The court construes all facts and reasonable inferences in the light most favorable to the non-movant. Bridge v. New Holland Logansport, Inc. , 815 F.3d 356, 360 (7th Cir. 2016). The court must not weigh the evidence presented or determine credibility of witnesses; the Seventh Circuit instructs that "we leave those tasks to factfinders." Berry v. Chicago Transit Auth. , 618 F.3d 688, 691 (7th Cir. 2010). The party opposing summary judgment "need not match the movant witness for witness, nor persuade the court that [its] case is convincing, [it] need only come forward with appropriate evidence demonstrating that there is a pending dispute of material fact." Waldridge v. Am. Hoechst Corp. , 24 F.3d 918, 921 (7th Cir. 1994).

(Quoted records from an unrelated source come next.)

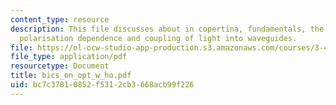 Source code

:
 ```yaml
---
content_type: resource
description: This file discusses about in copertina, fundamentals, the slab waveguide,
  polarisation dependence and coupling of light into waveguides.
file: https://ol-ocw-studio-app-production.s3.amazonaws.com/courses/3-46-photonic-materials-and-devices-spring-2006/bc7c37810852f5312cb3668acb99f226_bics_on_opt_w_ho.pdf
file_type: application/pdf
resourcetype: Document
title: bics_on_opt_w_ho.pdf
uid: bc7c3781-0852-f531-2cb3-668acb99f226
---
```

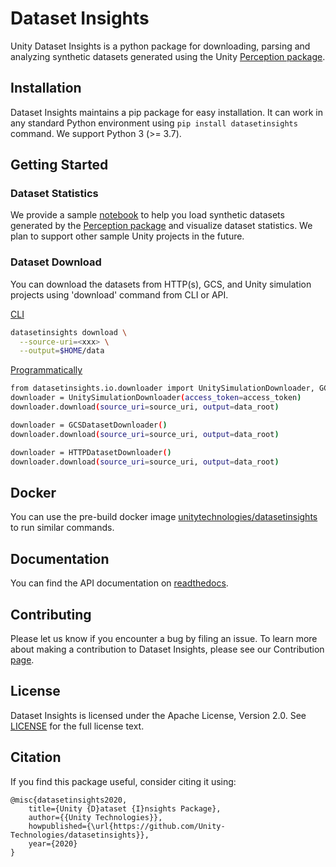 # Dataset Insights

Unity Dataset Insights is a python package for downloading, parsing and analyzing synthetic datasets generated using the Unity [Perception package](https://github.com/Unity-Technologies/com.unity.perception).

## Installation

Dataset Insights maintains a pip package for easy installation. It can work in any standard Python environment using `pip install datasetinsights` command. We support Python 3 (>= 3.7).

## Getting Started

### Dataset Statistics

We provide a sample [notebook](notebooks/Perception_Statistics.ipynb) to help you load synthetic datasets generated by the [Perception package](https://github.com/Unity-Technologies/com.unity.perception) and visualize dataset statistics. We plan to support other sample Unity projects in the future.

### Dataset Download

You can download the datasets from HTTP(s), GCS, and Unity simulation projects using 'download' command from CLI or API.

[CLI](https://datasetinsights.readthedocs.io/en/latest/datasetinsights.commands.html#datasetinsights-commands-download)

```bash
datasetinsights download \
  --source-uri=<xxx> \
  --output=$HOME/data
```
[Programmatically](https://datasetinsights.readthedocs.io/en/latest/datasetinsights.io.downloader.html#module-datasetinsights.io.downloader.gcs_downloader)

```bash python3
from datasetinsights.io.downloader import UnitySimulationDownloader, GCSDatasetDownloader, HTTPDatasetDownloader
downloader = UnitySimulationDownloader(access_token=access_token)
downloader.download(source_uri=source_uri, output=data_root)

downloader = GCSDatasetDownloader()
downloader.download(source_uri=source_uri, output=data_root)

downloader = HTTPDatasetDownloader()
downloader.download(source_uri=source_uri, output=data_root)

```

## Docker

You can use the pre-build docker image [unitytechnologies/datasetinsights](https://hub.docker.com/r/unitytechnologies/datasetinsights) to run similar commands.

## Documentation

You can find the API documentation on [readthedocs](https://datasetinsights.readthedocs.io/en/latest/).

## Contributing

Please let us know if you encounter a bug by filing an issue. To learn more about making a contribution to Dataset Insights, please see our Contribution [page](CONTRIBUTING.md).

## License

Dataset Insights is licensed under the Apache License, Version 2.0. See [LICENSE](LICENCE) for the full license text.

## Citation
If you find this package useful, consider citing it using:
```
@misc{datasetinsights2020,
    title={Unity {D}ataset {I}nsights Package},
    author={{Unity Technologies}},
    howpublished={\url{https://github.com/Unity-Technologies/datasetinsights}},
    year={2020}
}
```
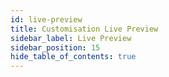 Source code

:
 ```yaml
---
id: live-preview
title: Customisation Live Preview
sidebar_label: Live Preview
sidebar_position: 15
hide_table_of_contents: true
---
```


<design-system-configurator>
    <design-system-preview></design-system-preview>
</design-system-configurator>
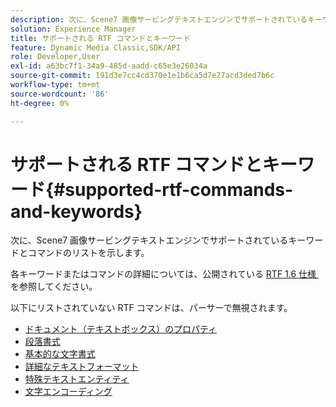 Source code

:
 ```yaml
---
description: 次に、Scene7 画像サービングテキストエンジンでサポートされているキーワードとコマンドのリストを示します。
solution: Experience Manager
title: サポートされる RTF コマンドとキーワード
feature: Dynamic Media Classic,SDK/API
role: Developer,User
exl-id: a63bc7f1-34a9-485d-aadd-c65e3e26034a
source-git-commit: 191d3e7cc4cd370e1e1b6ca5d7e27acd3ded7b6c
workflow-type: tm+mt
source-wordcount: '86'
ht-degree: 0%

---
```


# サポートされる RTF コマンドとキーワード{#supported-rtf-commands-and-keywords}

次に、Scene7 画像サービングテキストエンジンでサポートされているキーワードとコマンドのリストを示します。

各キーワードまたはコマンドの詳細については、公開されている [RTF 1.6 仕様 &#x200B;](https://msdn.microsoft.com/en-us/library/aa140277%28v=office.10%29.aspx) を参照してください。

以下にリストされていない RTF コマンドは、パーサーで無視されます。

* [ドキュメント（テキストボックス）のプロパティ](r-document-text-box-properties.md)
* [段落書式](r-paragraph-formatting.md)
* [基本的な文字書式](r-basic-character-formatting.md)
* [詳細なテキストフォーマット](r-advanced-text-formatting.md)
* [特殊テキストエンティティ](r-special-text-entities.md)
* [文字エンコーディング](r-is-http-character-encoding.md)
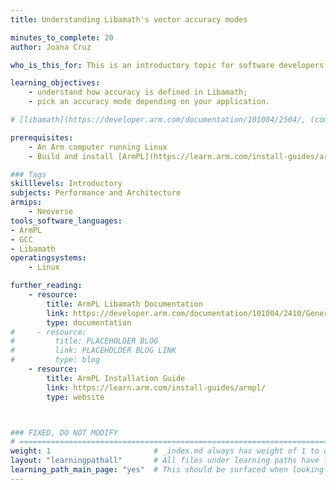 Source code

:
 ```yaml
---
title: Understanding Libamath's vector accuracy modes

minutes_to_complete: 20
author: Joana Cruz

who_is_this_for: This is an introductory topic for software developers who want to learn how to use the different accuracy modes present in Libamath, a component of ArmPL. This feature was introduced in ArmPL 25.04.

learning_objectives: 
    - understand how accuracy is defined in Libamath;
    - pick an accuracy mode depending on your application.

# [libamath](https://developer.arm.com/documentation/101004/2504/, (component of [ArmPL (Arm Performance Libraries)](https://developer.arm.com/documentation/101004/2504/General-information/Arm-Performance-Libraries?lang=en)). Since libamath only provides vector functions on Linux, we assume you are working in a Linux environment where ArmPL is installed (meaning you completed [ArmPL's installation guide](https://learn.arm.com/install-guides/armpl/).)

prerequisites:
    - An Arm computer running Linux
    - Build and install [ArmPL](https://learn.arm.com/install-guides/armpl/)

### Tags
skilllevels: Introductory
subjects: Performance and Architecture
armips:
    - Neoverse
tools_software_languages:
- ArmPL
- GCC
- Libamath
operatingsystems:
    - Linux

further_reading:
    - resource:
        title: ArmPL Libamath Documentation
        link: https://developer.arm.com/documentation/101004/2410/General-information/Arm-Performance-Libraries-math-functions
        type: documentation
#     - resource:
#         title: PLACEHOLDER BLOG 
#         link: PLACEHOLDER BLOG LINK
#         type: blog
    - resource:
        title: ArmPL Installation Guide
        link: https://learn.arm.com/install-guides/armpl/
        type: website



### FIXED, DO NOT MODIFY
# ================================================================================
weight: 1                       # _index.md always has weight of 1 to order correctly
layout: "learningpathall"       # All files under learning paths have this same wrapper
learning_path_main_page: "yes"  # This should be surfaced when looking for related content. Only set for _index.md of learning path content.
---
```

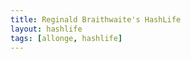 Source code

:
 ```yaml
---
title: Reginald Braithwaite's HashLife
layout: hashlife
tags: [allonge, hashlife]
---
```


<canvas width="600" height="337" id="viewport"></canvas>
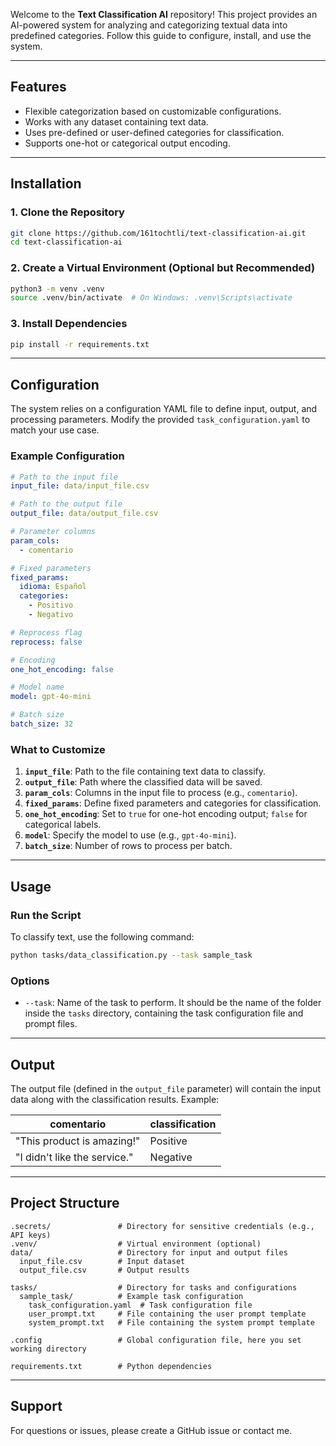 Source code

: Welcome to the **Text Classification AI** repository! This project provides an AI-powered system for analyzing and categorizing textual data into predefined categories. Follow this guide to configure, install, and use the system.

---

## Features
- Flexible categorization based on customizable configurations.
- Works with any dataset containing text data.
- Uses pre-defined or user-defined categories for classification.
- Supports one-hot or categorical output encoding.

---

## Installation

### 1. Clone the Repository
```bash
git clone https://github.com/161tochtli/text-classification-ai.git
cd text-classification-ai
```

### 2. Create a Virtual Environment (Optional but Recommended)
```bash
python3 -m venv .venv
source .venv/bin/activate  # On Windows: .venv\Scripts\activate
```

### 3. Install Dependencies
```bash
pip install -r requirements.txt
```

---

## Configuration

The system relies on a configuration YAML file to define input, output, and processing parameters. Modify the provided `task_configuration.yaml` to match your use case.

### Example Configuration
```yaml
# Path to the input file
input_file: data/input_file.csv

# Path to the output file
output_file: data/output_file.csv

# Parameter columns
param_cols:
  - comentario

# Fixed parameters
fixed_params:
  idioma: Español
  categories:
    - Positivo
    - Negativo

# Reprocess flag
reprocess: false

# Encoding
one_hot_encoding: false

# Model name
model: gpt-4o-mini

# Batch size
batch_size: 32
```

### What to Customize
1. **`input_file`**: Path to the file containing text data to classify.
2. **`output_file`**: Path where the classified data will be saved.
3. **`param_cols`**: Columns in the input file to process (e.g., `comentario`).
4. **`fixed_params`**: Define fixed parameters and categories for classification.
5. **`one_hot_encoding`**: Set to `true` for one-hot encoding output; `false` for categorical labels.
6. **`model`**: Specify the model to use (e.g., `gpt-4o-mini`).
7. **`batch_size`**: Number of rows to process per batch.

---

## Usage

### Run the Script
To classify text, use the following command:

```bash
python tasks/data_classification.py --task sample_task
```

### Options
- `--task`: Name of the task to perform. It should be the name of the folder inside the `tasks` directory, containing the task configuration file and prompt files.

---

## Output

The output file (defined in the `output_file` parameter) will contain the input data along with the classification results. Example:

| comentario                       | classification |
|----------------------------------|----------------|
| "This product is amazing!" | Positive       |
| "I didn't like the service."      | Negative       |

---

## Project Structure
```
.secrets/               # Directory for sensitive credentials (e.g., API keys)
.venv/                  # Virtual environment (optional)
data/                   # Directory for input and output files
  input_file.csv        # Input dataset
  output_file.csv       # Output results

tasks/                  # Directory for tasks and configurations
  sample_task/          # Example task configuration
    task_configuration.yaml  # Task configuration file
    user_prompt.txt     # File containing the user prompt template
    system_prompt.txt   # File containing the system prompt template

.config                 # Global configuration file, here you set working directory

requirements.txt        # Python dependencies
```

---

## Support
For questions or issues, please create a GitHub issue or contact me.
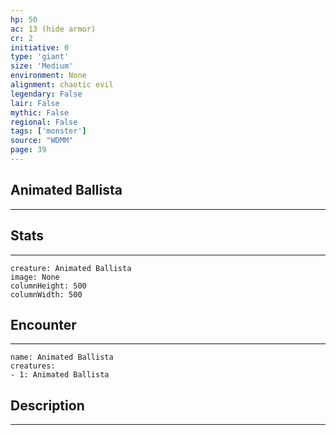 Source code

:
 ```yaml
---
hp: 50
ac: 13 (hide armor)
cr: 2
initiative: 0
type: 'giant'    
size: 'Medium'
environment: None
alignment: chaotic evil
legendary: False
lair: False
mythic: False
regional: False
tags: ['monster']
source: "WDMM"
page: 39
---
```


## Animated Ballista
---



## Stats
---

```statblock
creature: Animated Ballista
image: None
columnHeight: 500
columnWidth: 500
```

## Encounter
---

```encounter-table
name: Animated Ballista
creatures:
- 1: Animated Ballista
```

## Description
---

To meet its burden, the non-movant "must do more than simply show that there is some metaphysical doubt as to the material facts." Matsushita Elec. Indus. Co, Ltd. v. Zenith Radio Corp. , 475 U.S. 574, 587, 106 S.Ct. 1348, 89 L.Ed.2d 538 (1986). "It is well-settled that speculation may not be used to manufacture a genuine issue of fact." Amadio v. Ford Motor Co. , 238 F.3d 919, 927 (7th Cir. 2001) ; McDonald v. Vill. of Winnetka , 371 F.3d 992, 1001 (7th Cir. 2004) ; Palucki v. Sears, Roebuck & Co. , 879 F.2d 1568, 1572 (7th Cir. 1989) ("A party to a lawsuit cannot ward off summary judgment with an affidavit or deposition based on rumor or conjecture" but must instead rest on the witness' personal knowledge). The Seventh Circuit has repeatedly emphasized that summary judgment "is the put up or shut up moment in a lawsuit, when a party must show what evidence it has that would convince a trier of fact to accept its version of the events." Hammel v. Eau Galle Cheese Factory , 407 F.3d 852, 859 (7th Cir. 2005).

2. RELEVANT FACTS

2.1 Harley-Davidson and Its Marks

Harley-Davidson is the largest manufacturer of motorcycles in the United States and has long been one of the world's most recognized motorcycle companies. For more than 110 years, it has continuously manufactured, promoted, and sold motorcycles and related products.1

*1011Harley-Davidson owns several marks relevant to this litigation. They include the word marks HARLEY-DAVIDSON, HARLEY, H-D, HD, FAT BOY, and SPORTSTER, as well as Harley-Davidson's Bar & Shield logo, Willie G. Skull logo, and Number 1 logo trademarks shown below.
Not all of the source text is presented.